The change could affect whether Chancellor George Osborne meets politically sensitive debt reduction targets. But an initial assessment of this in a half-yearly budget update due on December 5 will be made by the government's budget watchdog, without a final ruling from the statistics office.
Osborne announced 10 days ago that the Bank would return to the Treasury some 35 billion pounds of interest paid on these gilts, bought as part of the central bank's quantitative easing asset purchase programme, and that future interest payments would also go to the Treasury to pay down debt.
Some economists and opposition politicians said the move was designed to make it easier for Osborne to meet debt and deficit reduction targets that he is in danger of missing.
However, it is unclear how the payments will be accounted for in Britain's official statistics, and whether they will affect the measures of public sector net borrowing and public sector net debt targeted by the government.
The Office for National Statistics said on Monday that it would not rule on this until early January, shortly before the first payments are made.

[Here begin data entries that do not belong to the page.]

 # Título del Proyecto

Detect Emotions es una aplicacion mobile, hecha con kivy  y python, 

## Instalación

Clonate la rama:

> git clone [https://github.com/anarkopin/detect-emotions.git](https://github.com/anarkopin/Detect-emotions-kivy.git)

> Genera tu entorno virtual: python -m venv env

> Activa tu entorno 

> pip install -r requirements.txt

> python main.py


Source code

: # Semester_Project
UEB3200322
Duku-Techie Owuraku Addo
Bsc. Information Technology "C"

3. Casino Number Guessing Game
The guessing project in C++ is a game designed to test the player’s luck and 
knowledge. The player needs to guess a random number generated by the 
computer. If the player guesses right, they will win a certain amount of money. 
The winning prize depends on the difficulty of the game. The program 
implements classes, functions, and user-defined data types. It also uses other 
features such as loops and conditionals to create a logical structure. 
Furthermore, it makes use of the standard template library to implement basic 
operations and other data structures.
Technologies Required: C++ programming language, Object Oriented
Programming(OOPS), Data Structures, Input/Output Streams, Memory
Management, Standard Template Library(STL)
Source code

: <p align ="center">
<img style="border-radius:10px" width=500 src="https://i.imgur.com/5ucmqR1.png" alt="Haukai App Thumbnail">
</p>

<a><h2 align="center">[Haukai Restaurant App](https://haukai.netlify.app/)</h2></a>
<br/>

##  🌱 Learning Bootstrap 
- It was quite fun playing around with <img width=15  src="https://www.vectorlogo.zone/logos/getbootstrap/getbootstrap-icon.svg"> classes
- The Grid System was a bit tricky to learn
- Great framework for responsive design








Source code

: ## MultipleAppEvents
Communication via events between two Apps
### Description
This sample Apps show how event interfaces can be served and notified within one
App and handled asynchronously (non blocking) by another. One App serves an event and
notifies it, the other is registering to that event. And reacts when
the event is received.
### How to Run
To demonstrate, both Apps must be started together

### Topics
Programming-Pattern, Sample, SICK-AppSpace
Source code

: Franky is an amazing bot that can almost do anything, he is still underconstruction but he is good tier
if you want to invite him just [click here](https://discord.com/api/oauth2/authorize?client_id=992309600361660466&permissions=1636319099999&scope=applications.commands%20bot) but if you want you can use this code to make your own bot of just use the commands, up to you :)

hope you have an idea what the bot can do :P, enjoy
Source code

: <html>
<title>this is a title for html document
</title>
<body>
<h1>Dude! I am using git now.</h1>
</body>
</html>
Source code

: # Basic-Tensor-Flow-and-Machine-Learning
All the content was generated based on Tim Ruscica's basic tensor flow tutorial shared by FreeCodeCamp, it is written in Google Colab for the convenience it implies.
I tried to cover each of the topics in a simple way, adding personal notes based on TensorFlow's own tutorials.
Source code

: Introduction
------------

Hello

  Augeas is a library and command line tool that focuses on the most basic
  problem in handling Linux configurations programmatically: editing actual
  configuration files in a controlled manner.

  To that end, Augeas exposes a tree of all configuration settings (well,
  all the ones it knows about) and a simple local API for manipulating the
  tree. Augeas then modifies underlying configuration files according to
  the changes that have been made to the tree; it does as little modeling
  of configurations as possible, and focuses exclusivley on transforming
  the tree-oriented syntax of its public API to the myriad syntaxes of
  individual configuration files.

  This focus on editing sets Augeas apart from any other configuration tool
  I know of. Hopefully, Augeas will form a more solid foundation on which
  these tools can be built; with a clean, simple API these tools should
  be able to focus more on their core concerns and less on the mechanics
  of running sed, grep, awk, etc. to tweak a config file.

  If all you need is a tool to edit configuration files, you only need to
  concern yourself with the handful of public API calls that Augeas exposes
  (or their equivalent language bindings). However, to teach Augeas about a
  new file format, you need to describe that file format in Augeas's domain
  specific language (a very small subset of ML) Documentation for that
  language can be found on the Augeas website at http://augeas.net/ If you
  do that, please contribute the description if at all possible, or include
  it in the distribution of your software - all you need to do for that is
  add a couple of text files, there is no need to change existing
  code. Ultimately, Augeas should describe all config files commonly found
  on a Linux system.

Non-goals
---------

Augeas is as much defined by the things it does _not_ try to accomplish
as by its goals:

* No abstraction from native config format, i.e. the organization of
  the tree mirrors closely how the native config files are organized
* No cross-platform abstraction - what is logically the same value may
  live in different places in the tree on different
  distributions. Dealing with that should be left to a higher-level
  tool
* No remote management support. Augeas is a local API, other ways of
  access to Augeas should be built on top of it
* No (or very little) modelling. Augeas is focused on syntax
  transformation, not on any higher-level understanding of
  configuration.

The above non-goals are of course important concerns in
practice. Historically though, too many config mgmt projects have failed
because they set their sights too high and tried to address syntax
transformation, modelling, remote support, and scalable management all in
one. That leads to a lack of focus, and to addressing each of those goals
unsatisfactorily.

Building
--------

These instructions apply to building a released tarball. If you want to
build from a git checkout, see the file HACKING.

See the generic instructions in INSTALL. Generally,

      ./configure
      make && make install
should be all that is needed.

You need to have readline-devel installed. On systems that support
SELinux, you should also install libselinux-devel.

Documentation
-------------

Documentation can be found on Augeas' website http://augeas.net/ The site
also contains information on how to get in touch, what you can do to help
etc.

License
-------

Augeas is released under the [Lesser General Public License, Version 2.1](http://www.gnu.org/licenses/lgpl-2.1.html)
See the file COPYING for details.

"(ONS) committees will consider the issue ... and announce their conclusions by early January," it said. "At this point we will also announce when the transfers will appear in the statistical bulletins and our estimate of the impact."
The government's budget watchdog, the Office for Budget Responsibility, said in response that it would go ahead with its own assessment of what the correct statistical treatment of the payments is in time for Osborne's December 5 budget statement.
When the OBR gave an initial assessment of the Bank plans after they were announced on November 9, it said they were likely to lower public sector net borrowing in the short term, but raise costs in the long term as interest rates rose.